Data
* * * * * * * * *
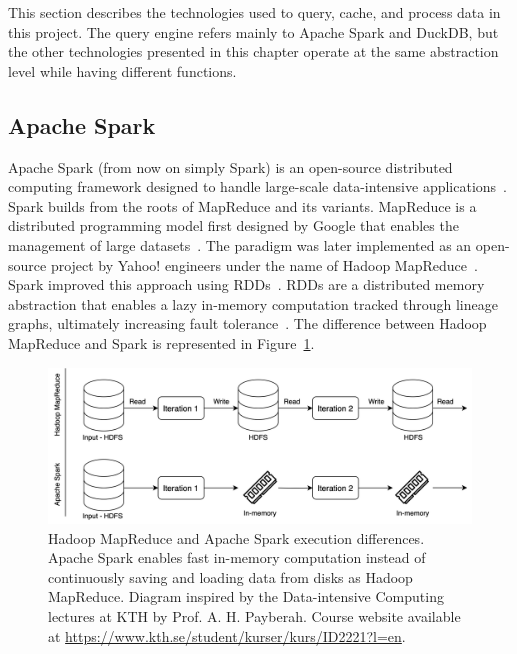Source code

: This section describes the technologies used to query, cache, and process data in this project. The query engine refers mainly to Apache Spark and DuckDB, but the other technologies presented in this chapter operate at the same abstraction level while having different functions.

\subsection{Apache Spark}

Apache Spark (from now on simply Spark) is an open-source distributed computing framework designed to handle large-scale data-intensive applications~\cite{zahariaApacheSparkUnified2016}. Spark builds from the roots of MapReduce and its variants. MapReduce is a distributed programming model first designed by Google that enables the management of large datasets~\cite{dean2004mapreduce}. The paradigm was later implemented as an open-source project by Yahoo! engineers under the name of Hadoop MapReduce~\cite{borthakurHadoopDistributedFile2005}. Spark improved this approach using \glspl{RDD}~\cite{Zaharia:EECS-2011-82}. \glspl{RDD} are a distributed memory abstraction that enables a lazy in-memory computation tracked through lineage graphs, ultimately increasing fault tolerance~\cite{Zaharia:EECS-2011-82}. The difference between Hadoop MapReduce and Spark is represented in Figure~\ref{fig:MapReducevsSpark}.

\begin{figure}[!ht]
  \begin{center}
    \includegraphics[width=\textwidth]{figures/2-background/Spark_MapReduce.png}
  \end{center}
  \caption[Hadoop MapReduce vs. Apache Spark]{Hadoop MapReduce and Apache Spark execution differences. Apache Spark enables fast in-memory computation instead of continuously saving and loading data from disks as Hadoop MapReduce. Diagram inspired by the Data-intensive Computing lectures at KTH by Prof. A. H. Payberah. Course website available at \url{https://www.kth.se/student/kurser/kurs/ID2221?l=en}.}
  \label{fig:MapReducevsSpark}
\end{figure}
* * * * * * * * *
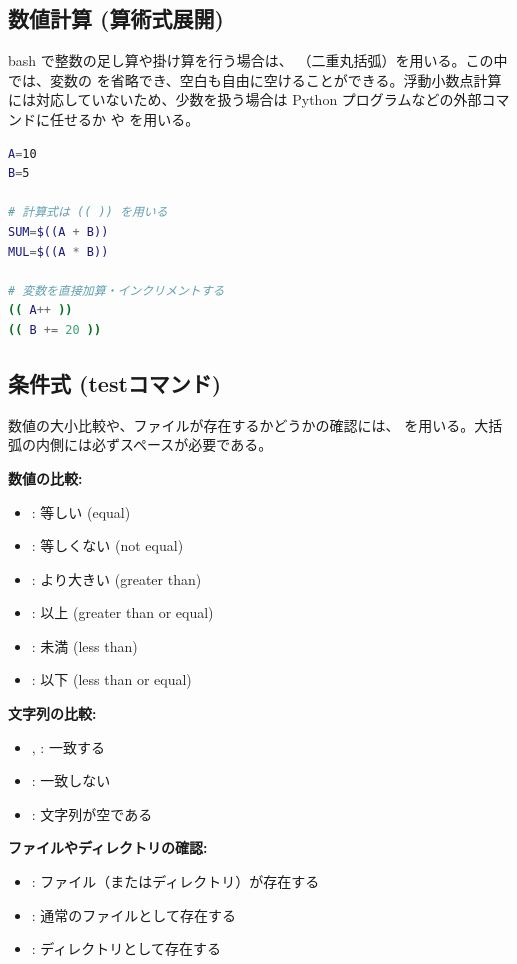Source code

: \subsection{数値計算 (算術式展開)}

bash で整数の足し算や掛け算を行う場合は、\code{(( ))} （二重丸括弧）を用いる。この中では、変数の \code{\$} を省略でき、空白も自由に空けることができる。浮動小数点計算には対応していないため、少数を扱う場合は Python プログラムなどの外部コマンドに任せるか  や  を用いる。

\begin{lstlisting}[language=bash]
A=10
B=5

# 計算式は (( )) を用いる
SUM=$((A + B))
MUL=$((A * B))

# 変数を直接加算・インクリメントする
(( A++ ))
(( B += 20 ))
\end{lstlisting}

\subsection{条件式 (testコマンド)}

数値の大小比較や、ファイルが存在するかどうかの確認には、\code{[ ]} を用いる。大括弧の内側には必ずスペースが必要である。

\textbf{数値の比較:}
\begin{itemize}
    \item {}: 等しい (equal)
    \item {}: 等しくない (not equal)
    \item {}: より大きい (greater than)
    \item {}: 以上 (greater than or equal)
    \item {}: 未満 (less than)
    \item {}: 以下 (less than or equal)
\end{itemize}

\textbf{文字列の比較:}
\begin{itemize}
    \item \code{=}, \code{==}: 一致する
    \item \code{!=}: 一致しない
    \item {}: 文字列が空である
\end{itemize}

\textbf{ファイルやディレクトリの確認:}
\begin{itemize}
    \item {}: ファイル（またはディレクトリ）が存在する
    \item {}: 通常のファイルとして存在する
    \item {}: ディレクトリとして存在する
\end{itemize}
* * * * * * * * *
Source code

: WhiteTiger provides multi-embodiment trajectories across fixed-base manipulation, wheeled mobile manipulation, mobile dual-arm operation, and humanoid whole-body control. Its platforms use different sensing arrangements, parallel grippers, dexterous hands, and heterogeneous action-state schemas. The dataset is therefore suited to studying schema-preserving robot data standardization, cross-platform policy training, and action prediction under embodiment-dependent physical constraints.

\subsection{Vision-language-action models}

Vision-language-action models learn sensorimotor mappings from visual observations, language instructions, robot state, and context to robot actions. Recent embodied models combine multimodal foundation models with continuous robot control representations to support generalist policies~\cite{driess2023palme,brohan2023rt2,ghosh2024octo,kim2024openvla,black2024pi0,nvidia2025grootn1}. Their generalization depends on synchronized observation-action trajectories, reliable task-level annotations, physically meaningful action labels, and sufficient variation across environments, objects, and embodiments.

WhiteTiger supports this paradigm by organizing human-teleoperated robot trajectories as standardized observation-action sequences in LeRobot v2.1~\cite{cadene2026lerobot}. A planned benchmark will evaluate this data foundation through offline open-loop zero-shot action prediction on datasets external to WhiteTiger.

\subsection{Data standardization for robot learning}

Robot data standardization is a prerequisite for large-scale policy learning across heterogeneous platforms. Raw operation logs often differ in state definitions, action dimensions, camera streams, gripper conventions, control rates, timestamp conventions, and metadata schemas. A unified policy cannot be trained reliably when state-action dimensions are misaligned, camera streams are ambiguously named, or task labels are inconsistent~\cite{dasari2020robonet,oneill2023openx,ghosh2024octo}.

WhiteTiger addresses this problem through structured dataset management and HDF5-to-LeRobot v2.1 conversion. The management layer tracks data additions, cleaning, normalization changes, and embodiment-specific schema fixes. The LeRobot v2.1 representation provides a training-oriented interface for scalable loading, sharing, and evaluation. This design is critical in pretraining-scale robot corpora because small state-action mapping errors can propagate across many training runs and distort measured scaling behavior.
* * * * * * * * *
Work instruction
From the material above, copy every line that has the word "task" in it.

Reply
Vision-language-action models learn sensorimotor mappings from visual observations, language instructions, robot state, and context to robot actions. Recent embodied models combine multimodal foundation models with continuous robot control representations to support generalist policies~\cite{driess2023palme,brohan2023rt2,ghosh2024octo,kim2024openvla,black2024pi0,nvidia2025grootn1}. Their generalization depends on synchronized observation-action trajectories, reliable task-level annotations, physically meaningful action labels, and sufficient variation across environments, objects, and embodiments.
Robot data standardization is a prerequisite for large-scale policy learning across heterogeneous platforms. Raw operation logs often differ in state definitions, action dimensions, camera streams, gripper conventions, control rates, timestamp conventions, and metadata schemas. A unified policy cannot be trained reliably when state-action dimensions are misaligned, camera streams are ambiguously named, or task labels are inconsistent~\cite{dasari2020robonet,oneill2023openx,ghosh2024octo}.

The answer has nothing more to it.